START Given information

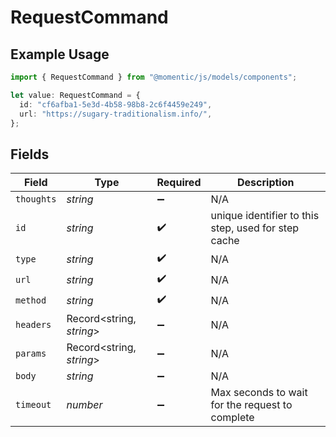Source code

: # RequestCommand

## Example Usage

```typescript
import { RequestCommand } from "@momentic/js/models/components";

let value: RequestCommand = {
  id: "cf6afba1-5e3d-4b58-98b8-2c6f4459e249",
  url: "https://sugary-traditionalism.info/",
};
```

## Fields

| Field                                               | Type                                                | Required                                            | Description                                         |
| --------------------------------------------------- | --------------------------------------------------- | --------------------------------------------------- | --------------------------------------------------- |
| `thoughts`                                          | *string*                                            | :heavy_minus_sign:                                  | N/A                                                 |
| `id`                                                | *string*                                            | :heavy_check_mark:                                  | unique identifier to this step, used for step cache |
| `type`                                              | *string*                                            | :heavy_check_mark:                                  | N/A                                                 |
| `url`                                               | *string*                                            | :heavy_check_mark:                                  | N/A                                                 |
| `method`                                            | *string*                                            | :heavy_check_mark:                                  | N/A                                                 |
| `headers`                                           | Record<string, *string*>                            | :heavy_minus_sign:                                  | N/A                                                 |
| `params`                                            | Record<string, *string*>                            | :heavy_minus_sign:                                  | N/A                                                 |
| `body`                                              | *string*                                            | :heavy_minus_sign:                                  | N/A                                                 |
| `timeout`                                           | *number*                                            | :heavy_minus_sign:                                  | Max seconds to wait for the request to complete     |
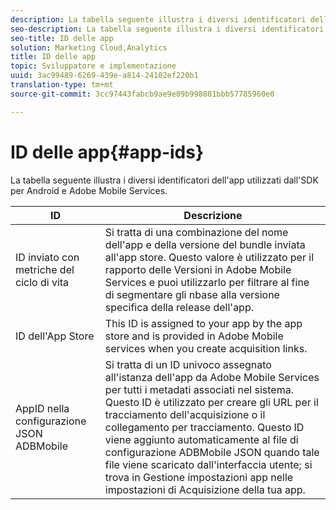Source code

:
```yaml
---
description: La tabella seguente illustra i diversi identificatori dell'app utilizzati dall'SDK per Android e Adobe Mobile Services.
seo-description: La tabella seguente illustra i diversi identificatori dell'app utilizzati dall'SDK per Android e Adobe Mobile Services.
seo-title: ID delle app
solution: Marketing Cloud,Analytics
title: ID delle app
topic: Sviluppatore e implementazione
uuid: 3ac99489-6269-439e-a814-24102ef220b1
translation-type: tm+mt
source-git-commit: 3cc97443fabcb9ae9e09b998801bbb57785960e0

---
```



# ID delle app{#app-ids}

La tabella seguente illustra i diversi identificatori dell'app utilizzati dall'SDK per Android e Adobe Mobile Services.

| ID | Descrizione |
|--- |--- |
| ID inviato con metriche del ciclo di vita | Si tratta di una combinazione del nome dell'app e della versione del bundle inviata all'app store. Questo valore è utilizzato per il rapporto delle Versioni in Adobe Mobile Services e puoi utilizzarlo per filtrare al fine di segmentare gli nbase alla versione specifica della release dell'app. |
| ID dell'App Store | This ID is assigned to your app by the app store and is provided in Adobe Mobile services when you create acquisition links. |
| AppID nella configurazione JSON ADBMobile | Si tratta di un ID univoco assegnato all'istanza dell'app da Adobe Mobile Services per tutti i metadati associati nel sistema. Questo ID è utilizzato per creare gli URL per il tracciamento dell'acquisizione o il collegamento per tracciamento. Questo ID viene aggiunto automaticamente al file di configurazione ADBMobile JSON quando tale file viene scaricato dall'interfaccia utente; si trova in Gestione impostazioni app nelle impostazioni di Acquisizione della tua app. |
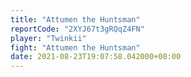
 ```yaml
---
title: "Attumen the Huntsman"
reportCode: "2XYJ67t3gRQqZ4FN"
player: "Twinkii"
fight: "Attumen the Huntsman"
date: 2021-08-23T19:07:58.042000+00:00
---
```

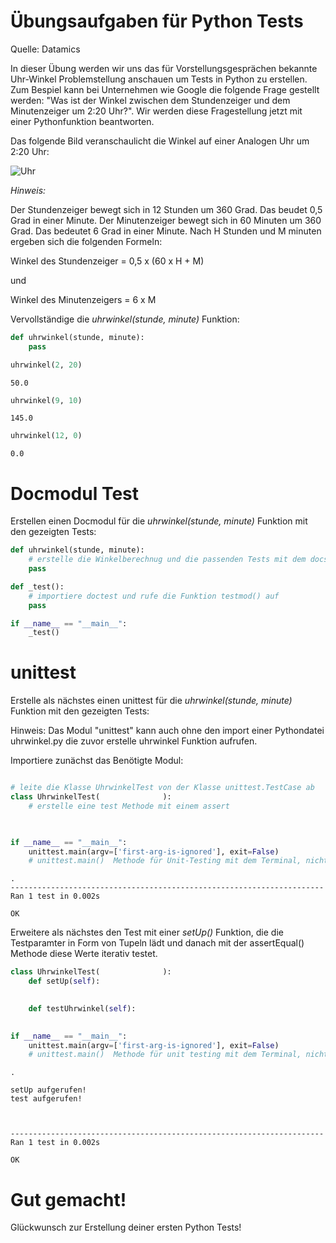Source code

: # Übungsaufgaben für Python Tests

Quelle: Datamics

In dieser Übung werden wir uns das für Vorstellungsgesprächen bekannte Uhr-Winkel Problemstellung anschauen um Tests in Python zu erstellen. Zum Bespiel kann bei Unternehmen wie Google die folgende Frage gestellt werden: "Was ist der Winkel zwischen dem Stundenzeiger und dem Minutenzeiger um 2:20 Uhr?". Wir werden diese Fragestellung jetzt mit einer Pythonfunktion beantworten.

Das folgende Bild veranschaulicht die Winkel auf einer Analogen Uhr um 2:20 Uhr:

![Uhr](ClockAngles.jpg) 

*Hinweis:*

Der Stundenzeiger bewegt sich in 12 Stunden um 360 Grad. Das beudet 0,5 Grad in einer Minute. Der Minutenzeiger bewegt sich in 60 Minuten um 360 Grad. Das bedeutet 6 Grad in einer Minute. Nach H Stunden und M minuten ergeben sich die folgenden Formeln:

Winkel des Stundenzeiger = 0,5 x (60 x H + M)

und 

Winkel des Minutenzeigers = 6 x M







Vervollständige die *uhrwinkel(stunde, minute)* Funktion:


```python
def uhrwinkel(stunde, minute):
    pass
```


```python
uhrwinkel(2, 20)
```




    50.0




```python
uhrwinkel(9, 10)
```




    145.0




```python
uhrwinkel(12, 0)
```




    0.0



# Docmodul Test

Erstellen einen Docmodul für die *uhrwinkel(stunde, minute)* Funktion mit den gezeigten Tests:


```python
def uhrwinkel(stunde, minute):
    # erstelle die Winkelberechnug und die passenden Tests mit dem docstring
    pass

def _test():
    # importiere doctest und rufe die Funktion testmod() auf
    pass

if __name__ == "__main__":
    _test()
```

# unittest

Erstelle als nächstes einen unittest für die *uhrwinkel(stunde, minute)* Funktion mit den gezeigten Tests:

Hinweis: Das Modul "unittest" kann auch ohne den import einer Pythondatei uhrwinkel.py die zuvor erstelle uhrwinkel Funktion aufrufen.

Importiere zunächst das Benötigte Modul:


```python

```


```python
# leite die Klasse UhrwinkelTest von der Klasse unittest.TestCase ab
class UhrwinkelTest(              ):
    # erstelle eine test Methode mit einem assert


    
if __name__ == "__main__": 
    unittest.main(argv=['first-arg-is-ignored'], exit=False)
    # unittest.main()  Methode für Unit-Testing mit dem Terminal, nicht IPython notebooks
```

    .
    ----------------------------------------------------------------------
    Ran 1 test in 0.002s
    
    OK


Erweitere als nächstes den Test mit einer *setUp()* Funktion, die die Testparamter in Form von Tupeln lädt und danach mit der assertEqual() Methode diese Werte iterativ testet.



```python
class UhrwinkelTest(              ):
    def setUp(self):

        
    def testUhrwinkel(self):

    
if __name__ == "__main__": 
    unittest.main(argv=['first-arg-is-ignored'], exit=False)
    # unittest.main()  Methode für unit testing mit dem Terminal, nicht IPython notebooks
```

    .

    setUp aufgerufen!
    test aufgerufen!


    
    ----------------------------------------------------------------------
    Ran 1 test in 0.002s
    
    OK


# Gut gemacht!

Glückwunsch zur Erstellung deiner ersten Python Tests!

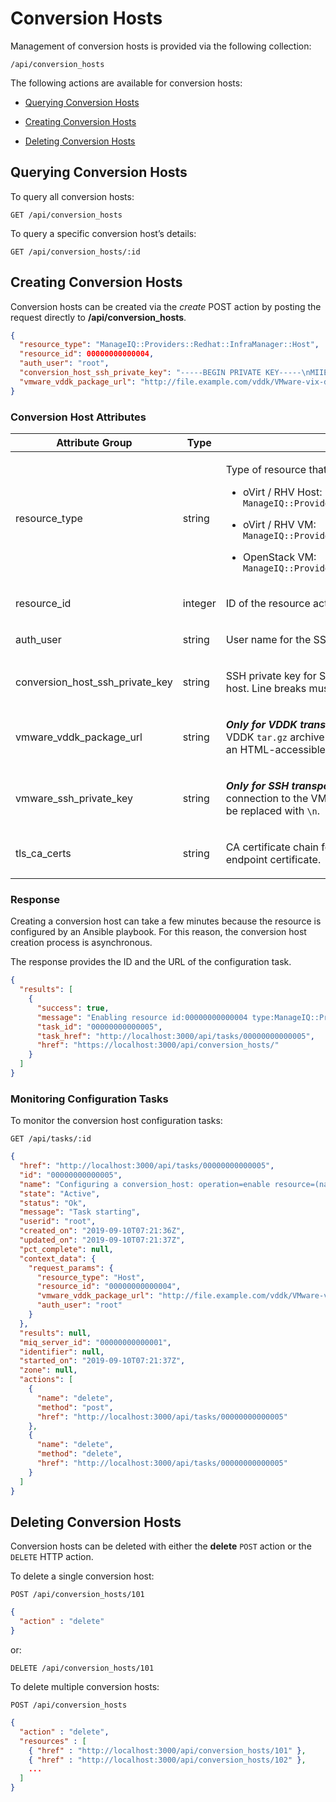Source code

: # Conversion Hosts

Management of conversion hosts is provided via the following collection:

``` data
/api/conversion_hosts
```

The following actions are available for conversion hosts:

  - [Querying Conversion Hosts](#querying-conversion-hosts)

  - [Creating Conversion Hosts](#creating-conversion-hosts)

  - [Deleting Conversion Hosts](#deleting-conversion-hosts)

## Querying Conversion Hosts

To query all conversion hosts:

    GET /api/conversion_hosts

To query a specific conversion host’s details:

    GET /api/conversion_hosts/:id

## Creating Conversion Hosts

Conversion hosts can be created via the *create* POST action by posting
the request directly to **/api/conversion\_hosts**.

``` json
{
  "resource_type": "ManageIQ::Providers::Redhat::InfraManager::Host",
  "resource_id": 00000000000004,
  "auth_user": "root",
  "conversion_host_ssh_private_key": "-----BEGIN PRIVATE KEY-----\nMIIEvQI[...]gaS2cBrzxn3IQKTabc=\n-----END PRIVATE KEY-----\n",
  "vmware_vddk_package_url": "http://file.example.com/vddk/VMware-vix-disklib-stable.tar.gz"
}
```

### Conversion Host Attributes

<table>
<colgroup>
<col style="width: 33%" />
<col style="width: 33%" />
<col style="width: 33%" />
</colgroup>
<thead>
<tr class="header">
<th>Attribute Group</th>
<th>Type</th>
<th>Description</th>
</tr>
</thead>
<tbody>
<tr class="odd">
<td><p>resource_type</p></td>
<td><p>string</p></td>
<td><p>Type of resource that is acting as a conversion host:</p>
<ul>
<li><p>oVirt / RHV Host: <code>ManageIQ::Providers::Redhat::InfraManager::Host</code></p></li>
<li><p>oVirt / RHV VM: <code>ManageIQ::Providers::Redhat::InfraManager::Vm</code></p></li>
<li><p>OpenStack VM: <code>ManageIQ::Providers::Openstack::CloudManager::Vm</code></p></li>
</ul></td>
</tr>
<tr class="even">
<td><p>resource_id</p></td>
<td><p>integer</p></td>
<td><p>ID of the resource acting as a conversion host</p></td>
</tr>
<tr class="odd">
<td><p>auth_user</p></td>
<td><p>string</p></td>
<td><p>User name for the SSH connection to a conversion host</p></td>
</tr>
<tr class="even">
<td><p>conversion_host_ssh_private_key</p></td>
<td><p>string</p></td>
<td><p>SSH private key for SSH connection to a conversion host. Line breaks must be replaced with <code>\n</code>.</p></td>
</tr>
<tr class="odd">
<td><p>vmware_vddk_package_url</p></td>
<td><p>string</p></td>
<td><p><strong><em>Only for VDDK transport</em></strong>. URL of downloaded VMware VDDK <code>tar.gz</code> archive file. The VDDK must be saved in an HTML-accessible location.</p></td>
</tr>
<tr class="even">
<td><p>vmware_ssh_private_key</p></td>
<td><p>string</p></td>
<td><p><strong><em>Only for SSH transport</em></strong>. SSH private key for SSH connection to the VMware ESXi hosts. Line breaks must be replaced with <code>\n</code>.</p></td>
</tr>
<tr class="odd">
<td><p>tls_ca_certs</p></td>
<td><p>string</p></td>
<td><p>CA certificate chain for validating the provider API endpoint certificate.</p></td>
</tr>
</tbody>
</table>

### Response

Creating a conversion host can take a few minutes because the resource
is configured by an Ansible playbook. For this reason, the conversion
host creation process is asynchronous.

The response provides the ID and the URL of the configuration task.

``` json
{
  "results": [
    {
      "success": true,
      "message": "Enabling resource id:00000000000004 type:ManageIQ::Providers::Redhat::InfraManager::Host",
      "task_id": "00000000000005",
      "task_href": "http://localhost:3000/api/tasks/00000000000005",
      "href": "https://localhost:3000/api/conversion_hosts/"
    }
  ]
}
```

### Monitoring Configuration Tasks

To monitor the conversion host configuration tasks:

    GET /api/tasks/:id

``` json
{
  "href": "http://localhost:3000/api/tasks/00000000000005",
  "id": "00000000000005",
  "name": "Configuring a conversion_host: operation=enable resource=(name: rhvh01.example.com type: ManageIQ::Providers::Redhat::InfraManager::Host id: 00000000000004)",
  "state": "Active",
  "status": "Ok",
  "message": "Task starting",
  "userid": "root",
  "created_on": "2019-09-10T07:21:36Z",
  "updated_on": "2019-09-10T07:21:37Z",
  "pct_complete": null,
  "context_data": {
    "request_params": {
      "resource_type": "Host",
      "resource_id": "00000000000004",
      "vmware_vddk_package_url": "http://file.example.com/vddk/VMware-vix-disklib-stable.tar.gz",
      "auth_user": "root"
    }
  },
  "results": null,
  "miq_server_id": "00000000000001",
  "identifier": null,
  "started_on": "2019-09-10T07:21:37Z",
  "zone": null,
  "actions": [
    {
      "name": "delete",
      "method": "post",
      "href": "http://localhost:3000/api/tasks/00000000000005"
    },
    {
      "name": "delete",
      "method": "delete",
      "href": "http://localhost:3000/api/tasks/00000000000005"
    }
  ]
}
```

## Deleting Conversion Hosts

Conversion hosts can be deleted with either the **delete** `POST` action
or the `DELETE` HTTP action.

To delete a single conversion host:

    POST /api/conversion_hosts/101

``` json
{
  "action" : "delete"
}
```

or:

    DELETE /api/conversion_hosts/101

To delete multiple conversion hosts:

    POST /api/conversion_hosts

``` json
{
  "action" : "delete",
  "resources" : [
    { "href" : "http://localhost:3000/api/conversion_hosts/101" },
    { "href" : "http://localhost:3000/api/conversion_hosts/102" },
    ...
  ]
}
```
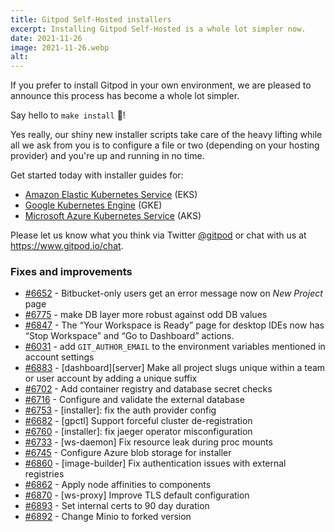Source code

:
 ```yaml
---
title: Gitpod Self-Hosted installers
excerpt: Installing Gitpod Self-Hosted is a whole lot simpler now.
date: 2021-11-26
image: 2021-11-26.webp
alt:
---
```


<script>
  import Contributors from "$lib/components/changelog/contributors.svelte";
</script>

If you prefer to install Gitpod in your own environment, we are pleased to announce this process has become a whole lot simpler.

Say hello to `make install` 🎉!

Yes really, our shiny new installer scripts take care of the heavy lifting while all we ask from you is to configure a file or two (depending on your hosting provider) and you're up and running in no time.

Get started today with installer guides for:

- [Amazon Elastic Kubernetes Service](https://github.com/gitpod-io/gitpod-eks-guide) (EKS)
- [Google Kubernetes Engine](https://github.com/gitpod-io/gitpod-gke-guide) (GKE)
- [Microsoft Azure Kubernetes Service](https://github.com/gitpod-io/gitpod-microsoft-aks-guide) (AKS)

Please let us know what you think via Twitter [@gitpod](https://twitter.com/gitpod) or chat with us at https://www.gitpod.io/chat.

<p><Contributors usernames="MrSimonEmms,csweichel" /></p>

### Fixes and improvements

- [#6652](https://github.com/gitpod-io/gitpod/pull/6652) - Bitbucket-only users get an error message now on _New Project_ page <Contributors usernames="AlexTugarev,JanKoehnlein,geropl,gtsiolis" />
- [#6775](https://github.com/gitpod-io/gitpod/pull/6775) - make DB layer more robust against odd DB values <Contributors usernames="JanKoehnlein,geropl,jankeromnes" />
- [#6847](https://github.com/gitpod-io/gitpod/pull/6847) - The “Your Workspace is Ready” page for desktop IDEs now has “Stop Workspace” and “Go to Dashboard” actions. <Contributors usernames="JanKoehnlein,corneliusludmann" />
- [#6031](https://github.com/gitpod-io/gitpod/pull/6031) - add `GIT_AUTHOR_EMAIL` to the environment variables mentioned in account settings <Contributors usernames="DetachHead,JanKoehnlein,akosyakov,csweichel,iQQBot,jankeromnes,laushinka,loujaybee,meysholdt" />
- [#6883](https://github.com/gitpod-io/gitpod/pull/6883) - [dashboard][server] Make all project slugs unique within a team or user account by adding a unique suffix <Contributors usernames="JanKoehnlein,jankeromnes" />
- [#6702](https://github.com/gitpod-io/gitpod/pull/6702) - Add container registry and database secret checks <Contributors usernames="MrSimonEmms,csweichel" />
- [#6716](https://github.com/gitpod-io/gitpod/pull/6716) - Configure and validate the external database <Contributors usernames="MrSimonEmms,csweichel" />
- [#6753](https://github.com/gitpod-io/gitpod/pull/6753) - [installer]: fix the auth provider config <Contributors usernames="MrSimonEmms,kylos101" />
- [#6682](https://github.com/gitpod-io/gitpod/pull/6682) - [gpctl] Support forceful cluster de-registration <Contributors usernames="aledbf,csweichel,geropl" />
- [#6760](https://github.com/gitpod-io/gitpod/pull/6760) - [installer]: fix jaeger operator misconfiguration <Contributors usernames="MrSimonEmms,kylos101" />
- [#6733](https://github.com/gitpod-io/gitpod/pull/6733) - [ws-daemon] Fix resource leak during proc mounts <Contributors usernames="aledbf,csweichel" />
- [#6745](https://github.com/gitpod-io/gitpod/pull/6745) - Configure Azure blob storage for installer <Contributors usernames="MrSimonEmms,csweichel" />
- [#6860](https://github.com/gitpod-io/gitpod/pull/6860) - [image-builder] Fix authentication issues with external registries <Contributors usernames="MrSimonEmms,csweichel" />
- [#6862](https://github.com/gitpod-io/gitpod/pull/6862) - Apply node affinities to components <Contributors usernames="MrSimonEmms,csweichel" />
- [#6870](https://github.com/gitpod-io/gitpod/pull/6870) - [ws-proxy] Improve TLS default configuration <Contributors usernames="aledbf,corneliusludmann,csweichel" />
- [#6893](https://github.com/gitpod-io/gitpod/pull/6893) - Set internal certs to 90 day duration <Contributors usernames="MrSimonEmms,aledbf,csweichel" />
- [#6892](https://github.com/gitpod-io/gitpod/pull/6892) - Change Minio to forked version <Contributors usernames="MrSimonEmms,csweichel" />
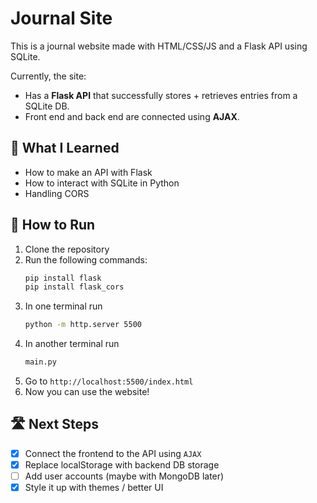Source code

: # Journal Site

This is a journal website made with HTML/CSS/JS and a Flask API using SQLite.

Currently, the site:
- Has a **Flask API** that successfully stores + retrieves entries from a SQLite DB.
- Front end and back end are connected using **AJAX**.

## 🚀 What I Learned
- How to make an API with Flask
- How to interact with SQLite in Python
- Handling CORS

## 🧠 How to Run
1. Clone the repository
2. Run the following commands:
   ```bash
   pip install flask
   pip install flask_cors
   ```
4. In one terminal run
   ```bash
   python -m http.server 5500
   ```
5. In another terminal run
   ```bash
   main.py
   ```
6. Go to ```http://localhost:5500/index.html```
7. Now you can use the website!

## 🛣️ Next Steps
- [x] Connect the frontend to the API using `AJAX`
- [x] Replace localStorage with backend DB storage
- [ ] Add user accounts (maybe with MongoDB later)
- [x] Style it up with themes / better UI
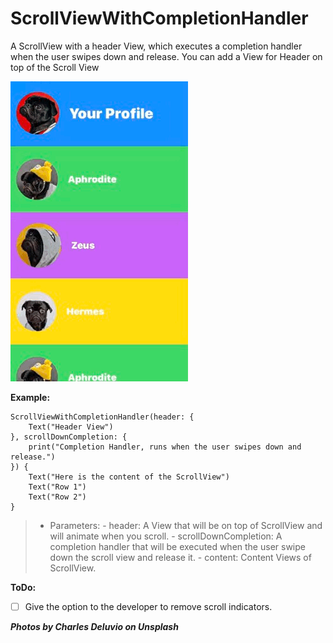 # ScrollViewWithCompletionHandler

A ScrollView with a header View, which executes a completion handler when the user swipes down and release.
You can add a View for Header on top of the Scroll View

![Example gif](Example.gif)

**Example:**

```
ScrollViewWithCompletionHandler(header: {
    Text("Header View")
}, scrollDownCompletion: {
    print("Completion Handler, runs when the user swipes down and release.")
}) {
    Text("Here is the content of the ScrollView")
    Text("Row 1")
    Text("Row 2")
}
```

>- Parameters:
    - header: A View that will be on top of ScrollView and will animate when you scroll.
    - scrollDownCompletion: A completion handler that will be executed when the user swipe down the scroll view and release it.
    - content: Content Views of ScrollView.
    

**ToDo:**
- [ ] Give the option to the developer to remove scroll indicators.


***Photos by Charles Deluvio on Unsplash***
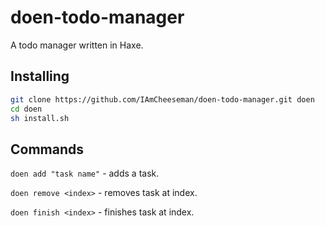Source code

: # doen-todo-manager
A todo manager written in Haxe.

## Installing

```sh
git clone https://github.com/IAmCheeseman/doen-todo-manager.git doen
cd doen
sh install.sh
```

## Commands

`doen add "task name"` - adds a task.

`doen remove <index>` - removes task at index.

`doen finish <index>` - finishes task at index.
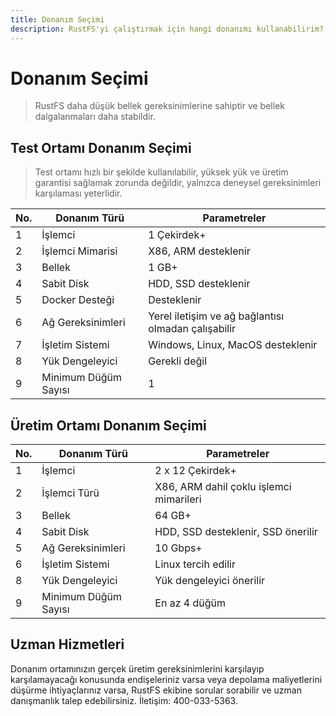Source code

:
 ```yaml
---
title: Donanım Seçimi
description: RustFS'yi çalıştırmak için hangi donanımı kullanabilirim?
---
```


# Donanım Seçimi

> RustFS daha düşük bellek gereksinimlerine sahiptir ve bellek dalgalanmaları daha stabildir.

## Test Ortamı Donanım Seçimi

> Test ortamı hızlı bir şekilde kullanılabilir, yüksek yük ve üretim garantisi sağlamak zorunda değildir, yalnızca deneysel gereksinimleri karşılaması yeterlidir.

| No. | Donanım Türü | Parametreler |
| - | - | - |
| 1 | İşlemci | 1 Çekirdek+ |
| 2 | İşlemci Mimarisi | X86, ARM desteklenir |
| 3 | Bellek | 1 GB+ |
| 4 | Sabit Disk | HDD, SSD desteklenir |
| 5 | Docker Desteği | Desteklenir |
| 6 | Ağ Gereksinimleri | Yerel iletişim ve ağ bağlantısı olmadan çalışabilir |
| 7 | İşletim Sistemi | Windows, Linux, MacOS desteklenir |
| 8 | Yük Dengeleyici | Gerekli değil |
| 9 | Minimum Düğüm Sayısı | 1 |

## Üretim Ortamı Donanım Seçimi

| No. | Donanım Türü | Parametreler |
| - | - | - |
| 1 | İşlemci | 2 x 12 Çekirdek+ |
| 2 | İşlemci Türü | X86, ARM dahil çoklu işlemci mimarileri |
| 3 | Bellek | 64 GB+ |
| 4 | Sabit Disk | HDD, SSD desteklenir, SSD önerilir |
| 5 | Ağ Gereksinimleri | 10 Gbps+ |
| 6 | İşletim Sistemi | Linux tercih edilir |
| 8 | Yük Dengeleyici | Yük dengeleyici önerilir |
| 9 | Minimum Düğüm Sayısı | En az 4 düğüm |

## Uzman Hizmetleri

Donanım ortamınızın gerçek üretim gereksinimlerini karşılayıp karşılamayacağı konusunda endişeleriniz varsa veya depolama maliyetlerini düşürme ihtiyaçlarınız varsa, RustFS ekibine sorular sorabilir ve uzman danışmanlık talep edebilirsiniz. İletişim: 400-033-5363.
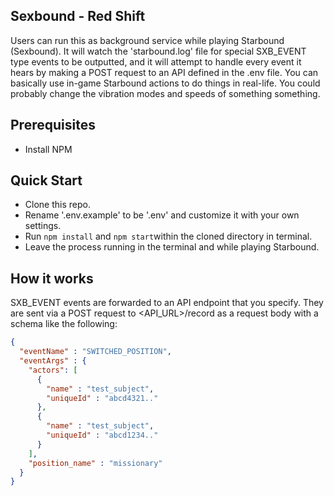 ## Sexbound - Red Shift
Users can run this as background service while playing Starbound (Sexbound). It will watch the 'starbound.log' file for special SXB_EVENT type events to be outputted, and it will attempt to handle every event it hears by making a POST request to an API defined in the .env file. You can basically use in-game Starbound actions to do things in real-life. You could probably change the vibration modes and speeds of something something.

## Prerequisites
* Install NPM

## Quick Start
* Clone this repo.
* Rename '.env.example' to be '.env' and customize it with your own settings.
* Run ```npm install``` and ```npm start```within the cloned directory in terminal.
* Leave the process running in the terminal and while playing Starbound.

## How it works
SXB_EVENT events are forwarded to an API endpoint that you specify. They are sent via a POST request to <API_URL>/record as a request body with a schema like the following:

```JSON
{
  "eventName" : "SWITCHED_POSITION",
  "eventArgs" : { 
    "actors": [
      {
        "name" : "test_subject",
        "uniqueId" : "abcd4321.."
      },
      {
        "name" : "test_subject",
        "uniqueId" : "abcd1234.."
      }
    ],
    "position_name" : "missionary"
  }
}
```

END Given information

Exercise description:
Among the lines above, find those that contain the word "settings" and copy them.

Task result:
- [#6031](https://github.com/gitpod-io/gitpod/pull/6031) - add `GIT_AUTHOR_EMAIL` to the environment variables mentioned in account settings <Contributors usernames="DetachHead,JanKoehnlein,akosyakov,csweichel,iQQBot,jankeromnes,laushinka,loujaybee,meysholdt" />
* Rename '.env.example' to be '.env' and customize it with your own settings.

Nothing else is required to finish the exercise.